An Ambu bag is a medical device used to provide assisted ventilation to people who are either not breathing or are having trouble breathing. The bag needs to be compressed to force a volume of air into the lungs. Ambu is a registered trademark name for a major manufacturer of the device. The technical name for the device is a bag valve mask resuscitator or BMV resuscitator.
An Ambu bag is used by medical personal, such as a nurse or respiratory therapist. Using an Ambu bag takes the place of forcing air into the lungs using mouth-to-mouth resuscitation. Bags come in different sizes for infants, children and adults. The different sizes are needed to deliver an appropriate tidal volume of air to the patient, based on his size.
An Ambu bag consists of a bag, adaptor and one-way valve. The bag is the main part of the device. It can be attached directly to an endotracheal tube or a mask using the adaptor. The bag also has a one-way valve which allows the oxygen to flow to the patient and prevents the patient from breathing in his exhaled air. Some bags may have a reservoir, which increases the amount of oxygen the patient receives.

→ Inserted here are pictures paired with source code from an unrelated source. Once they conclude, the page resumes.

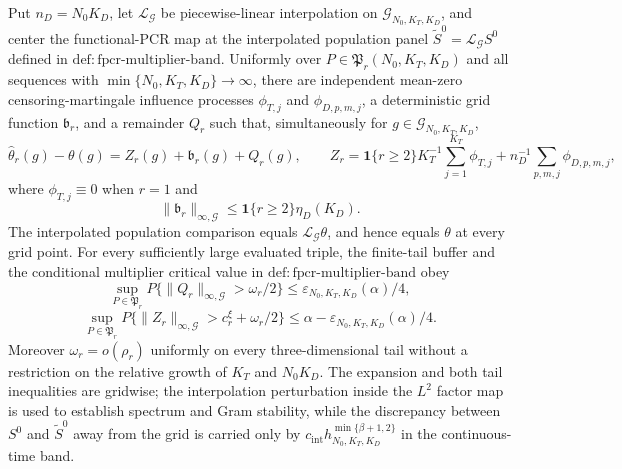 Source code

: Put \(n_D=N_0K_D\), let \(\mathcal L_{\mathcal G}\) be piecewise-linear interpolation on \(\mathcal G_{N_0,K_T,K_D}\), and center the functional-PCR map at the interpolated population panel \(\widetilde S^0=\mathcal L_{\mathcal G}S^0\) defined in \(\mathrm{def:fpcr\mbox{-}multiplier\mbox{-}band}\). Uniformly over \(P\in\mathfrak P_r(N_0,K_T,K_D)\) and all sequences with \(\min\{N_0,K_T,K_D\}\to\infty\), there are independent mean-zero censoring-martingale influence processes \(\phi_{T,j}\) and \(\phi_{D,p,m,j}\), a deterministic grid function \(\mathfrak b_r\), and a remainder \(Q_r\) such that, simultaneously for \(g\in\mathcal G_{N_0,K_T,K_D}\),
\[
 \widehat\theta_r(g)-\theta(g)=Z_r(g)+\mathfrak b_r(g)+Q_r(g),
 \qquad
 Z_r=\mathbf 1\{r\ge2\}K_T^{-1}\sum_{j=1}^{K_T}\phi_{T,j}
     +n_D^{-1}\sum_{p,m,j}\phi_{D,p,m,j},
\]
where \(\phi_{T,j}\equiv0\) when \(r=1\) and
\[
 \|\mathfrak b_r\|_{\infty,\mathcal G}
 \le \mathbf 1\{r\ge2\}\eta_D(K_D).
\]
The interpolated population comparison equals \(\mathcal L_{\mathcal G}\theta\), and hence equals \(\theta\) at every grid point. For every sufficiently large evaluated triple, the finite-tail buffer and the conditional multiplier critical value in \(\mathrm{def:fpcr\mbox{-}multiplier\mbox{-}band}\) obey
\[
 \sup_{P\in\mathfrak P_r}P\{\|Q_r\|_{\infty,\mathcal G}>\omega_r/2\}
 \le\varepsilon_{N_0,K_T,K_D}(\alpha)/4,
\]
\[
 \sup_{P\in\mathfrak P_r}P\{\|Z_r\|_{\infty,\mathcal G}>c_r^\xi+\omega_r/2\}
 \le\alpha-\varepsilon_{N_0,K_T,K_D}(\alpha)/4.
\]
Moreover \(\omega_r=o(\rho_r)\) uniformly on every three-dimensional tail without a restriction on the relative growth of \(K_T\) and \(N_0K_D\). The expansion and both tail inequalities are gridwise; the interpolation perturbation inside the \(L^2\) factor map is used to establish spectrum and Gram stability, while the discrepancy between \(S^0\) and \(\widetilde S^0\) away from the grid is carried only by \(c_{\mathrm{int}}h_{N_0,K_T,K_D}^{\min\{\beta+1,2\}}\) in the continuous-time band.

Attach the tubing connected to the bag to an oxygen source, such as an oxygen cylinder. Turn the litre flow to 10 to 15 litres per minute. Place the patient face up, with his chin tilted slightly upward to open the airway. If the patient has a breathing tube, attach the Ambu bag directly to the end of the tube. If there is no breathing tube, attach the mask to the Ambu bag and place the mask over the patient's nose and mouth firmly. Squeeze the bag. This forces air into the lungs. Squeeze the bag at a rate of up to 20 breaths a minute.
An Ambu bag is needed when a person goes into respiratory failure, which means he stops breathing. This can occur for a variety of reasons, such as a drug overdose, a severe asthma attack, a head injury or near drowning. If a patient is initiating a breath on his own, but breathing is laboured or shallow, an Ambu bag may be used to make the breath more efficient.
Squeezing the bag too fast can lead to hyperventilation. According to the Association of Respiratory Care, hyperventilation can cause a condition known as respiratory alkalosis. Squeezing the bag at the correct rate may reduce this complication. Although part of the air is going into the lungs, some may go into the stomach. This can cause abdominal distension and may interfere with breathing. Inserting a nasal gastric tube, which can release the trapped air in the stomach, can decrease this risk.